Aunque comenzaron a utilizarse en los años 80 con el objeto de desintegrar cálculos renales, una década después su uso se extiende a la reumatología, traumatología y recuperación deportiva, fundamentalmente para el tratamiento de la patología músculo – tendinosa y ósea.
Inicialmente era una terapia dolorosa y exigía previamente la realización de una ecografía o un control radiológico que determinara con exactitud el punto de impacto de las ondas. Sin embargo, la aparición en el año 2000 de las Ondas de choque radiales, eliminó estos inconvenientes. Aunque se recomienda el uso de la guía ecográfica para mayor precisión terapéutica.
Son ondas acústicas que transportan gran energía hasta los tejidos que se encuentren en condiciones de lesión sub-aguda, sub-crónica y crónicas. Producen una presión mecánica muy corta en nuestro organismo. Los cambios de presión producen los efectos fisiológicos que pueden degradar calcificaciones y generar analgesia por varios mecanismos, estimulando procesos de cicatrización, regeneración y reparación.
Su uso en la recuperación deportiva es cada vez más elevado, como terapia de elección en determinadas patologías o como complemento de otras técnicas de reparación y regeneración tisular, tales como la EPI® o la aplicación de suero autólogo con PRPs, siendo elevado el número de deportistas tratados con este método, como por ejemplo en lesiones del codo (codo de tenis o de golf), fascia plantar, hombro, rodilla (tendinopatías rotulianas), tobillo (tendinitis aquilea), calcificaciones, retardos en consolidación de fracturas, pseudoartrosis, tratamiento del dolor miofascial y los puntos gatillo miofasciales, etc.

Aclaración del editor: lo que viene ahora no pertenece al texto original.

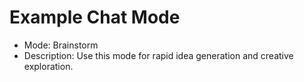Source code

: # Example Chat Mode

- Mode: Brainstorm
- Description: Use this mode for rapid idea generation and creative exploration.
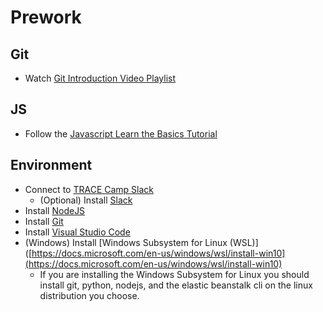 # Prework

## Git

* Watch [Git Introduction Video Playlist](https://www.youtube.com/watch?v=9GKpbI1siow&list=PLpcSpRrAaOarEpNz71TSfNVd0eQmsZSgN)

## JS

* Follow the [Javascript Learn the Basics Tutorial](https://www.learn-js.org/)

## Environment

* Connect to [TRACE Camp Slack](https://join.slack.com/t/tracecamp/shared_invite/enQtNjc1MTUwODIxMjgyLWY0M2EwMjZmZjBmZDNjYzVhYzM5NWYzZTFjNGNlNGUxZDY4YTg1NGJlMGIyMGZmYTUxNTQ4ZGM5OGQ0ZDMyZmY)
  * (Optional) Install [Slack](https://slack.com/downloads/)
* Install [NodeJS](https://nodejs.org/en/)
* Install [Git](https://git-scm.com/downloads)
* Install [Visual Studio Code](https://code.visualstudio.com/Download)
* (Windows) Install [Windows Subsystem for Linux (WSL)]([https://docs.microsoft.com/en-us/windows/wsl/install-win10](https://docs.microsoft.com/en-us/windows/wsl/install-win10)
  * If you are installing the Windows Subsystem for Linux you should install git, python, nodejs, and the elastic beanstalk cli on the linux distribution you choose.
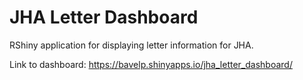 # JHA Letter Dashboard
RShiny application for displaying letter information for JHA.

Link to dashboard: https://bavelp.shinyapps.io/jha_letter_dashboard/
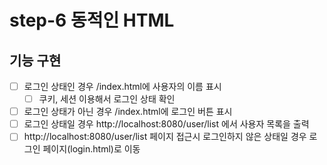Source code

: # step-6 동적인 HTML

## 기능 구현
- [ ] 로그인 상태인 경우 /index.html에 사용자의 이름 표시
  - [ ] 쿠키, 세션 이용해서 로그인 상태 확인
- [ ] 로그인 상태가 아닌 경우 /index.html에 로그인 버튼 표시
- [ ] 로그인 상태일 경우 http://localhost:8080/user/list 에서 사용자 목록을 출력
- [ ] http://localhost:8080/user/list 페이지 접근시 로그인하지 않은 상태일 경우 로그인 페이지(login.html)로 이동
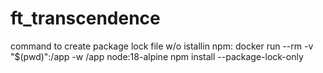 # ft_transcendence

command to create package lock file w/o istallin npm:
    docker run --rm -v "$(pwd)":/app -w /app node:18-alpine npm install --package-lock-only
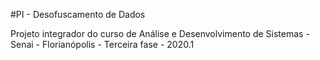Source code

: #PI - Desofuscamento de Dados

Projeto integrador do curso de Análise e Desenvolvimento de Sistemas - Senai - Florianópolis - Terceira fase - 2020.1
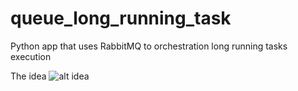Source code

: # queue_long_running_task
Python app that uses RabbitMQ to orchestration long running tasks execution

The idea
![alt idea](https://github.com/mfandre/queue_long_running_task/blob/master/queue_python.png?raw=true)
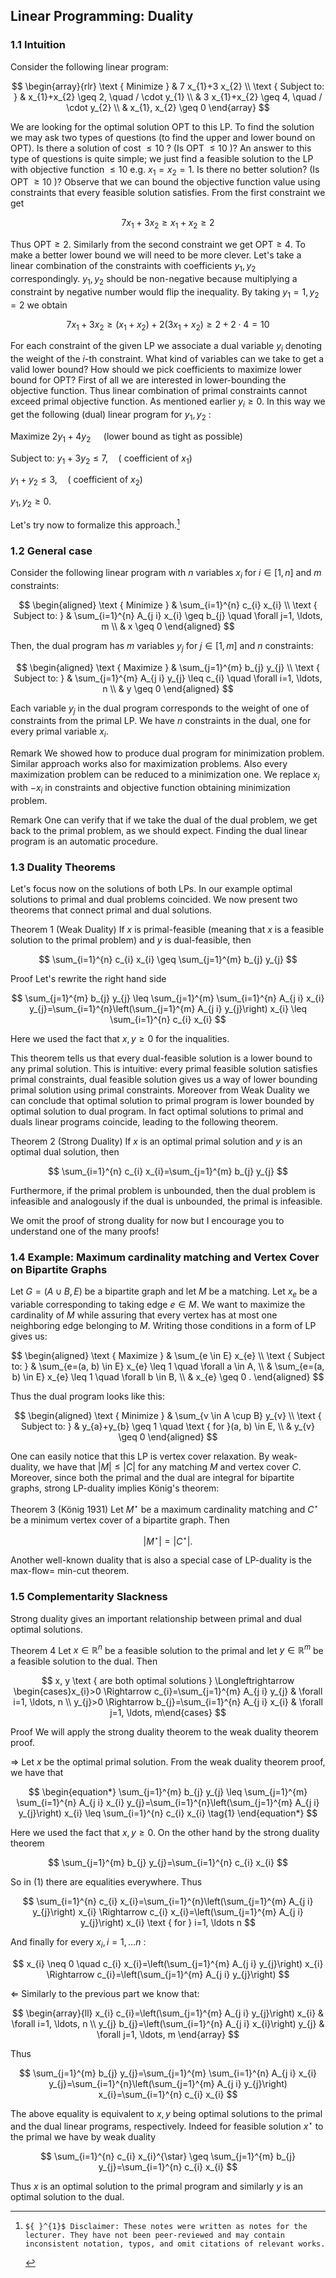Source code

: ## Linear Programming: Duality

### 1.1 Intuition

Consider the following linear program:

$$
\begin{array}{rlr}
\text { Minimize } & 7 x_{1}+3 x_{2} \\
\text { Subject to: } & x_{1}+x_{2} \geq 2, \quad / \cdot y_{1} \\
& 3 x_{1}+x_{2} \geq 4, \quad / \cdot y_{2} \\
& x_{1}, x_{2} \geq 0
\end{array}
$$

We are looking for the optimal solution OPT to this LP. To find the solution we may ask two types of questions (to find the upper and lower bound on OPT). Is there a solution of cost $\leq 10$ ? (Is OPT $\leq 10$ )? An answer to this type of questions is quite simple; we just find a feasible solution to the LP with objective function $\leq 10$ e.g. $x_{1}=x_{2}=1$. Is there no better solution? (Is OPT $\geq 10$ )? Observe that we can bound the objective function value using constraints that every feasible solution satisfies. From the first constraint we get

$$
7 x_{1}+3 x_{2} \geq x_{1}+x_{2} \geq 2
$$

Thus $\mathrm{OPT} \geq 2$. Similarly from the second constraint we get $\mathrm{OPT} \geq 4$. To make a better lower bound we will need to be more clever. Let's take a linear combination of the constraints with coefficients $y_{1}, y_{2}$ correspondingly. $y_{1}, y_{2}$ should be non-negative because multiplying a constraint by negative number would flip the inequality. By taking $y_{1}=1, y_{2}=2$ we obtain

$$
7 x_{1}+3 x_{2} \geq\left(x_{1}+x_{2}\right)+2\left(3 x_{1}+x_{2}\right) \geq 2+2 \cdot 4=10
$$

For each constraint of the given LP we associate a dual variable $y_{i}$ denoting the weight of the $i$-th constraint. What kind of variables can we take to get a valid lower bound? How should we pick coefficients to maximize lower bound for OPT? First of all we are interested in lower-bounding the objective function. Thus linear combination of primal constraints cannot exceed primal objective function. As mentioned earlier $y_{i} \geq 0$. In this way we get the following (dual) linear program for $y_{1}, y_{2}$ :

Maximize $2 y_{1}+4 y_{2} \quad$ (lower bound as tight as possible)

Subject to: $y_{1}+3 y_{2} \leq 7, \quad\left(\right.$ coefficient of $\left.x_{1}\right)$

$y_{1}+y_{2} \leq 3, \quad\left(\right.$ coefficient of $\left.x_{2}\right)$

$y_{1}, y_{2} \geq 0$.

Let's try now to formalize this approach.[^0]

### 1.2 General case

Consider the following linear program with $n$ variables $x_{i}$ for $i \in[1, n]$ and $m$ constraints:

$$
\begin{aligned}
\text { Minimize } & \sum_{i=1}^{n} c_{i} x_{i} \\
\text { Subject to: } & \sum_{i=1}^{n} A_{j i} x_{i} \geq b_{j} \quad \forall j=1, \ldots, m \\
& x \geq 0
\end{aligned}
$$

Then, the dual program has $m$ variables $y_{j}$ for $j \in[1, m]$ and $n$ constraints:

$$
\begin{aligned}
\text { Maximize } & \sum_{j=1}^{m} b_{j} y_{j} \\
\text { Subject to: } & \sum_{j=1}^{m} A_{j i} y_{j} \leq c_{i} \quad \forall i=1, \ldots, n \\
& y \geq 0
\end{aligned}
$$

Each variable $y_{j}$ in the dual program corresponds to the weight of one of constraints from the primal LP. We have $n$ constraints in the dual, one for every primal variable $x_{i}$.

Remark We showed how to produce dual program for minimization problem. Similar approach works also for maximization problems. Also every maximization problem can be reduced to a minimization one. We replace $x_{i}$ with $-x_{i}$ in constraints and objective function obtaining minimization problem.

Remark One can verify that if we take the dual of the dual problem, we get back to the primal problem, as we should expect. Finding the dual linear program is an automatic procedure.

### 1.3 Duality Theorems

Let's focus now on the solutions of both LPs. In our example optimal solutions to primal and dual problems coincided. We now present two theorems that connect primal and dual solutions.

Theorem 1 (Weak Duality) If $x$ is primal-feasible (meaning that $x$ is a feasible solution to the primal problem) and $y$ is dual-feasible, then

$$
\sum_{i=1}^{n} c_{i} x_{i} \geq \sum_{j=1}^{m} b_{j} y_{j}
$$

Proof Let's rewrite the right hand side

$$
\sum_{j=1}^{m} b_{j} y_{j} \leq \sum_{j=1}^{m} \sum_{i=1}^{n} A_{j i} x_{i} y_{j}=\sum_{i=1}^{n}\left(\sum_{j=1}^{m} A_{j i} y_{j}\right) x_{i} \leq \sum_{i=1}^{n} c_{i} x_{i}
$$

Here we used the fact that $x, y \geq 0$ for the inqualities.

This theorem tells us that every dual-feasible solution is a lower bound to any primal solution. This is intuitive: every primal feasible solution satisfies primal constraints, dual feasible solution gives us a way of lower bounding primal solution using primal constraints. Moreover from Weak Duality we can conclude that optimal solution to primal program is lower bounded by optimal solution to dual program. In fact optimal solutions to primal and duals linear programs coincide, leading to the following theorem.

Theorem 2 (Strong Duality) If $x$ is an optimal primal solution and $y$ is an optimal dual solution, then

$$
\sum_{i=1}^{n} c_{i} x_{i}=\sum_{j=1}^{m} b_{j} y_{j}
$$

Furthermore, if the primal problem is unbounded, then the dual problem is infeasible and analogously if the dual is unbounded, the primal is infeasible.

We omit the proof of strong duality for now but I encourage you to understand one of the many proofs!

### 1.4 Example: Maximum cardinality matching and Vertex Cover on Bipartite Graphs

Let $G=(A \cup B, E)$ be a bipartite graph and let $M$ be a matching. Let $x_{e}$ be a variable corresponding to taking edge $e \in M$. We want to maximize the cardinality of $M$ while assuring that every vertex has at most one neighboring edge belonging to $M$. Writing those conditions in a form of LP gives us:

$$
\begin{aligned}
\text { Maximize } & \sum_{e \in E} x_{e} \\
\text { Subject to: } & \sum_{e=(a, b) \in E} x_{e} \leq 1 \quad \forall a \in A, \\
& \sum_{e=(a, b) \in E} x_{e} \leq 1 \quad \forall b \in B, \\
& x_{e} \geq 0 .
\end{aligned}
$$

Thus the dual program looks like this:

$$
\begin{aligned}
\text { Minimize } & \sum_{v \in A \cup B} y_{v} \\
\text { Subject to: } & y_{a}+y_{b} \geq 1 \quad \text { for }(a, b) \in E, \\
& y_{v} \geq 0
\end{aligned}
$$

One can easily notice that this LP is vertex cover relaxation. By weak-duality, we have that $|M| \leq|C|$ for any matching $M$ and vertex cover $C$. Moreover, since both the primal and the dual are integral for bipartite graphs, strong LP-duality implies König's theorem:

Theorem 3 (König 1931) Let $M^{\star}$ be a maximum cardinality matching and $C^{\star}$ be a minimum vertex cover of a bipartite graph. Then

$$
\left|M^{\star}\right|=\left|C^{\star}\right| .
$$

Another well-known duality that is also a special case of LP-duality is the max-flow= min-cut theorem.

### 1.5 Complementarity Slackness

Strong duality gives an important relationship between primal and dual optimal solutions.

Theorem 4 Let $x \in \mathbb{R}^{n}$ be a feasible solution to the primal and let $y \in \mathbb{R}^{m}$ be a feasible solution to the dual. Then

$$
x, y \text { are both optimal solutions } \Longleftrightarrow \begin{cases}x_{i}>0 \Rightarrow c_{i}=\sum_{j=1}^{m} A_{j i} y_{j} & \forall i=1, \ldots, n \\ y_{j}>0 \Rightarrow b_{j}=\sum_{i=1}^{n} A_{j i} x_{i} & \forall j=1, \ldots, m\end{cases}
$$

Proof We will apply the strong duality theorem to the weak duality theorem proof.

$\Rightarrow$ Let $x$ be the optimal primal solution. From the weak duality theorem proof, we have that

$$
\begin{equation*}
\sum_{j=1}^{m} b_{j} y_{j} \leq \sum_{j=1}^{m} \sum_{i=1}^{n} A_{j i} x_{i} y_{j}=\sum_{i=1}^{n}\left(\sum_{j=1}^{m} A_{j i} y_{j}\right) x_{i} \leq \sum_{i=1}^{n} c_{i} x_{i} \tag{1}
\end{equation*}
$$

Here we used the fact that $x, y \geq 0$. On the other hand by the strong duality theorem

$$
\sum_{j=1}^{m} b_{j} y_{j}=\sum_{i=1}^{n} c_{i} x_{i}
$$

So in (1) there are equalities everywhere. Thus

$$
\sum_{i=1}^{n} c_{i} x_{i}=\sum_{i=1}^{n}\left(\sum_{j=1}^{m} A_{j i} y_{j}\right) x_{i} \Rightarrow c_{i} x_{i}=\left(\sum_{j=1}^{m} A_{j i} y_{j}\right) x_{i} \text { for } i=1, \ldots n
$$

And finally for every $x_{i}, i=1, \ldots n$ :

$$
x_{i} \neq 0 \quad c_{i} x_{i}=\left(\sum_{j=1}^{m} A_{j i} y_{j}\right) x_{i} \Rightarrow c_{i}=\left(\sum_{j=1}^{m} A_{j i} y_{j}\right)
$$

$\Leftarrow$ Similarly to the previous part we know that:

$$
\begin{array}{ll}
x_{i} c_{i}=\left(\sum_{j=1}^{m} A_{j i} y_{j}\right) x_{i} & \forall i=1, \ldots, n \\
y_{j} b_{j}=\left(\sum_{i=1}^{n} A_{j i} x_{i}\right) y_{j} & \forall j=1, \ldots, m
\end{array}
$$

Thus

$$
\sum_{j=1}^{m} b_{j} y_{j}=\sum_{j=1}^{m} \sum_{i=1}^{n} A_{j i} x_{i} y_{j}=\sum_{i=1}^{n}\left(\sum_{j=1}^{m} A_{j i} y_{j}\right) x_{i}=\sum_{i=1}^{n} c_{i} x_{i}
$$

The above equality is equivalent to $x, y$ being optimal solutions to the primal and the dual linear programs, respectively. Indeed for feasible solution $x^{\star}$ to the primal we have by weak duality

$$
\sum_{i=1}^{n} c_{i} x_{i}^{\star} \geq \sum_{j=1}^{m} b_{j} y_{j}=\sum_{i=1}^{n} c_{i} x_{i}
$$

Thus $x$ is an optimal solution to the primal program and similarly $y$ is an optimal solution to the dual.


[^0]:    ${ }^{1}$ Disclaimer: These notes were written as notes for the lecturer. They have not been peer-reviewed and may contain inconsistent notation, typos, and omit citations of relevant works.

Actualmente han comenzado a usarse con éxito en pacientes con espasticidad, consiguiéndose resultados que perduran hasta dos meses, pudiéndose convertirse en alternativa al tratamiento con toxina botulínica.
PRINCIPIO FÍSICO:
Las ondas de choque se caracterizan por cambios repentinos de presión, alta intensidad y por ser no periódicas. La energía cinética del proyectil, creada mediante aire comprimido, se transfiere a través del impacto elástico sobre el transmisor al final del aplicador. Las ondas de choque generadas mediante este mecanismo se propagan radialmente o de forma focalizada (dependiendo del transmisor empleado).
La profundidad efectiva de penetración depende del transmisor usado y de la energía preestablecida (presión). Los valores de la profundidad de la penetración varían de 4 a 7 cm. Una parte considerable de la energía de la onda de choque penetra en el organismo con pulso positivo de presión. La propagación de la onda de presión se limita únicamente por una pequeña absorción por parte de los tejidos; absorciones mayores se producen en tejidos no homogéneos acústicos.